Look below for the line containing "- Improved text"; from there, print each line exactly up to and including the line containing "- EKR's AD review", and stop.

====== RECORDS SUPPLIED

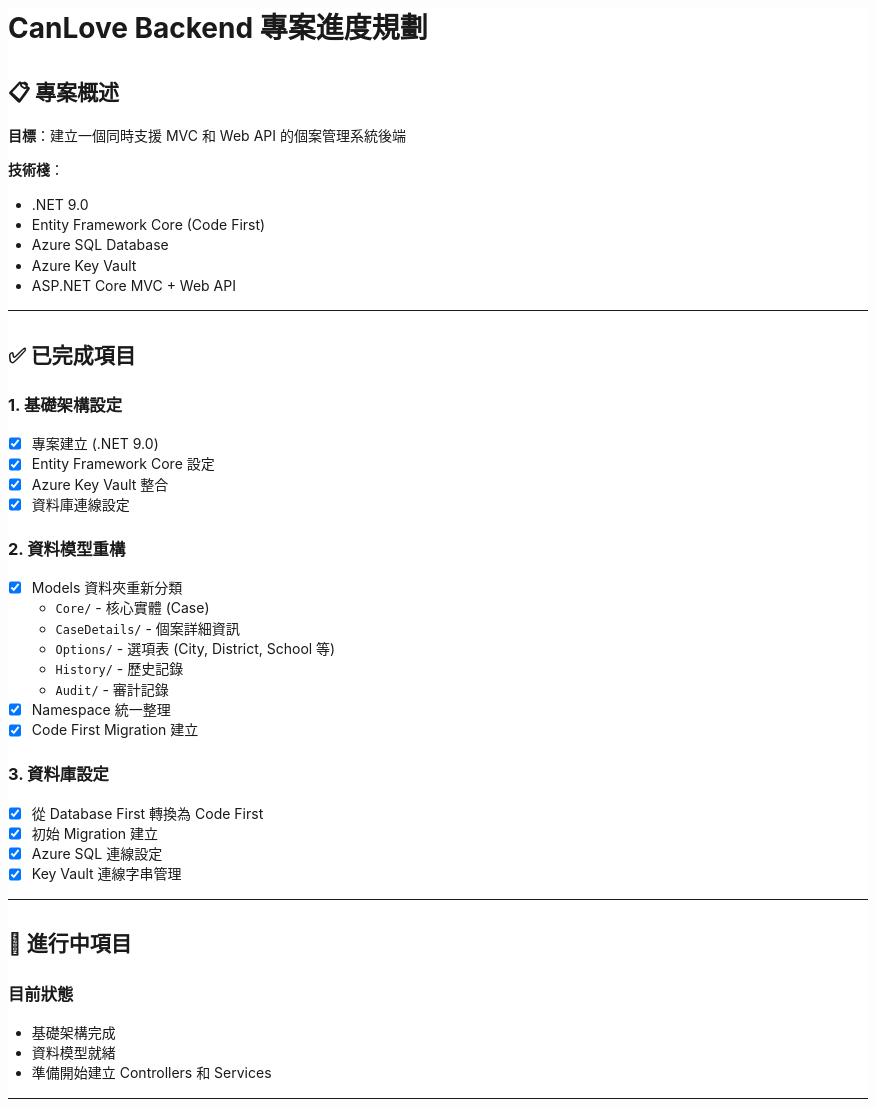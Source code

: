 # CanLove Backend 專案進度規劃

## 📋 專案概述

**目標**：建立一個同時支援 MVC 和 Web API 的個案管理系統後端

**技術棧**：
- .NET 9.0
- Entity Framework Core (Code First)
- Azure SQL Database
- Azure Key Vault
- ASP.NET Core MVC + Web API

---

## ✅ 已完成項目

### 1. 基礎架構設定
- [x] 專案建立 (.NET 9.0)
- [x] Entity Framework Core 設定
- [x] Azure Key Vault 整合
- [x] 資料庫連線設定

### 2. 資料模型重構
- [x] Models 資料夾重新分類
  - `Core/` - 核心實體 (Case)
  - `CaseDetails/` - 個案詳細資訊
  - `Options/` - 選項表 (City, District, School 等)
  - `History/` - 歷史記錄
  - `Audit/` - 審計記錄
- [x] Namespace 統一整理
- [x] Code First Migration 建立

### 3. 資料庫設定
- [x] 從 Database First 轉換為 Code First
- [x] 初始 Migration 建立
- [x] Azure SQL 連線設定
- [x] Key Vault 連線字串管理

---

## 🚧 進行中項目

### 目前狀態
- 基礎架構完成
- 資料模型就緒
- 準備開始建立 Controllers 和 Services

---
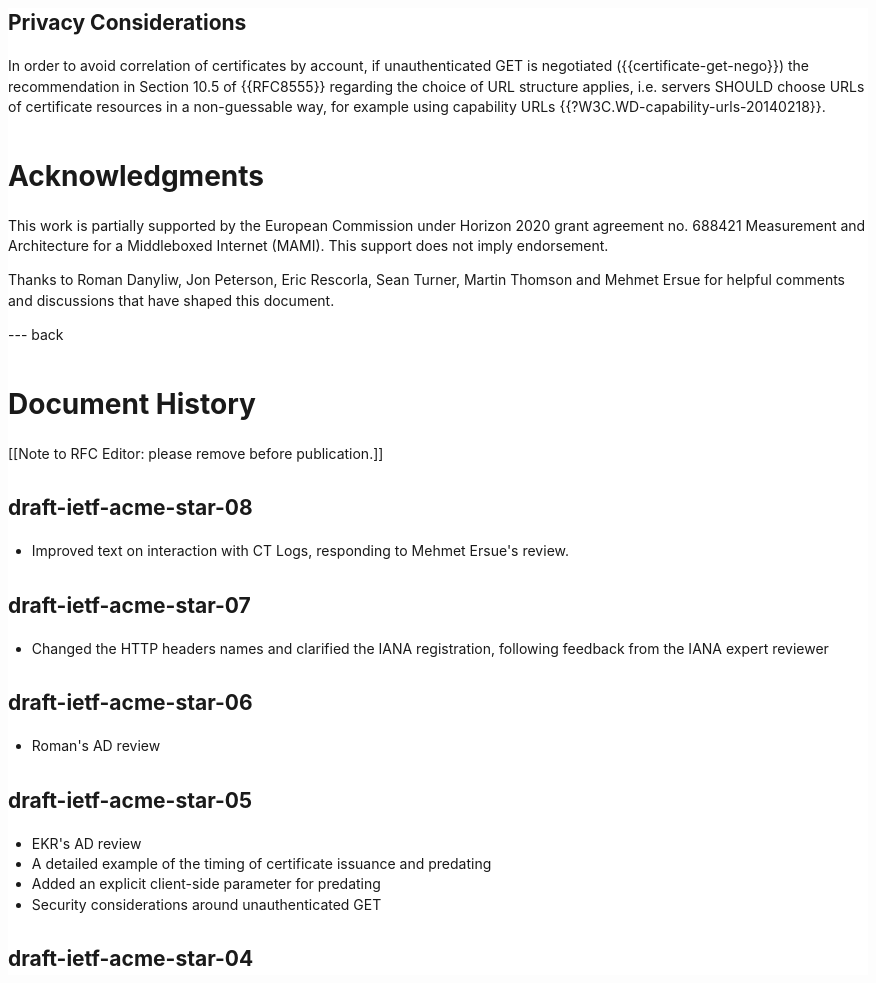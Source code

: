 ## Privacy Considerations

In order to avoid correlation of certificates by account, if unauthenticated
GET is negotiated ({{certificate-get-nego}}) the recommendation in Section 10.5
of {{RFC8555}} regarding the choice of URL structure applies, i.e. servers SHOULD
choose URLs of certificate resources in a non-guessable way, for example using
capability URLs {{?W3C.WD-capability-urls-20140218}}.

# Acknowledgments

This work is partially supported by the European Commission under
Horizon 2020 grant agreement no. 688421 Measurement and Architecture
for a Middleboxed Internet (MAMI). This support does not imply endorsement.

Thanks to
Roman Danyliw,
Jon Peterson,
Eric Rescorla,
Sean Turner,
Martin Thomson and
Mehmet Ersue
for helpful comments and discussions that have shaped this document.

--- back

# Document History

[[Note to RFC Editor: please remove before publication.]]

## draft-ietf-acme-star-08

- Improved text on interaction with CT Logs, responding to Mehmet Ersue's review.

## draft-ietf-acme-star-07

- Changed the HTTP headers names and clarified the IANA registration, following feedback
from the IANA expert reviewer

## draft-ietf-acme-star-06

- Roman's AD review

## draft-ietf-acme-star-05

- EKR's AD review
- A detailed example of the timing of certificate issuance and predating
- Added an explicit client-side parameter for predating
- Security considerations around unauthenticated GET

## draft-ietf-acme-star-04
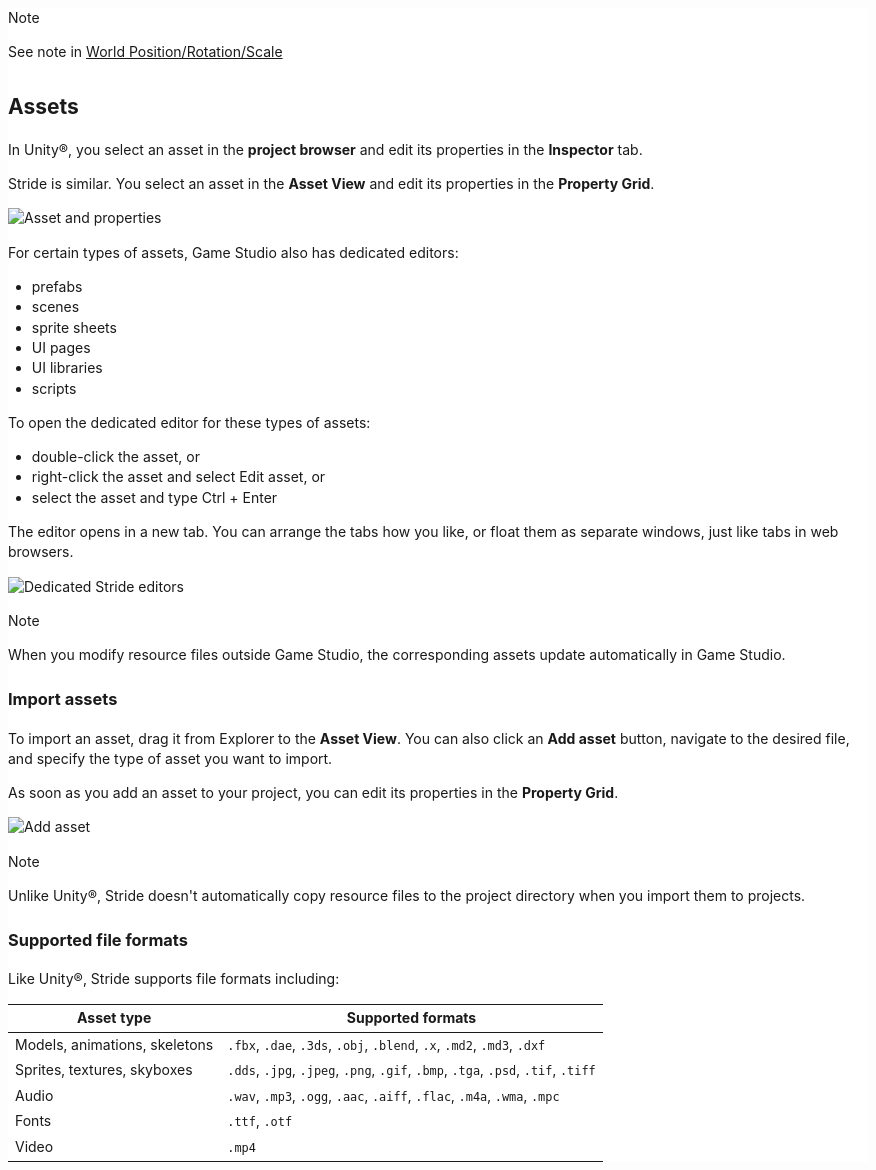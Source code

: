 >[!Note]
> See note in [World Position/Rotation/Scale](#world-positionrotationscale)

## Assets

In Unity®, you select an asset in the **project browser** and edit its properties in the **Inspector** tab.

Stride is similar. You select an asset in the **Asset View** and edit its properties in the **Property Grid**.

![Asset and properties](media/asset-and-properties.png)

For certain types of assets, Game Studio also has dedicated editors:

* prefabs
* scenes
* sprite sheets
* UI pages
* UI libraries
* scripts

To open the dedicated editor for these types of assets:

* double-click the asset, or
* right-click the asset and select Edit asset, or
* select the asset and type Ctrl + Enter

The editor opens in a new tab. You can arrange the tabs how you like, or float them as separate windows, just like tabs in web browsers.

![Dedicated Stride editors](media/stride-vs-unity-different-editors.png)

>[!Note]
>When you modify resource files outside Game Studio, the corresponding assets update automatically in Game Studio.

### Import assets

To import an asset, drag it from Explorer to the **Asset View**. You can also click an **Add asset** button, navigate to the desired file, and specify the type of asset you want to import.

As soon as you add an asset to your project, you can edit its properties in the **Property Grid**.

![Add asset](media/stride-vs-unity-add-asset.png)

>[!Note]
> Unlike Unity®, Stride doesn't automatically copy resource files to the project directory when you import them to projects.

### Supported file formats

Like Unity®, Stride supports file formats including:

| Asset type                    | Supported formats                                                                |
|-------------------------------|----------------------------------------------------------------------------------|
| Models, animations, skeletons | `.fbx`, `.dae`, `.3ds`, `.obj`, `.blend`, `.x`, `.md2`, `.md3`, `.dxf`           |
| Sprites, textures, skyboxes   | `.dds`, `.jpg`, `.jpeg`, `.png`, `.gif`, `.bmp`, `.tga`, `.psd`, `.tif`, `.tiff` |
| Audio                         | `.wav`, `.mp3`, `.ogg`, `.aac`, `.aiff`, `.flac`, `.m4a`, `.wma`, `.mpc`         |
| Fonts                         | `.ttf`, `.otf`                                                                   |
| Video                         | `.mp4`                                                                           |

============

■ **EXERCISE OUTPUT**:
- Improved text on interaction with CT Logs, responding to Mehmet Ersue's review.

## draft-ietf-acme-star-07

- Changed the HTTP headers names and clarified the IANA registration, following feedback
from the IANA expert reviewer

## draft-ietf-acme-star-06

- Roman's AD review

## draft-ietf-acme-star-05

- EKR's AD review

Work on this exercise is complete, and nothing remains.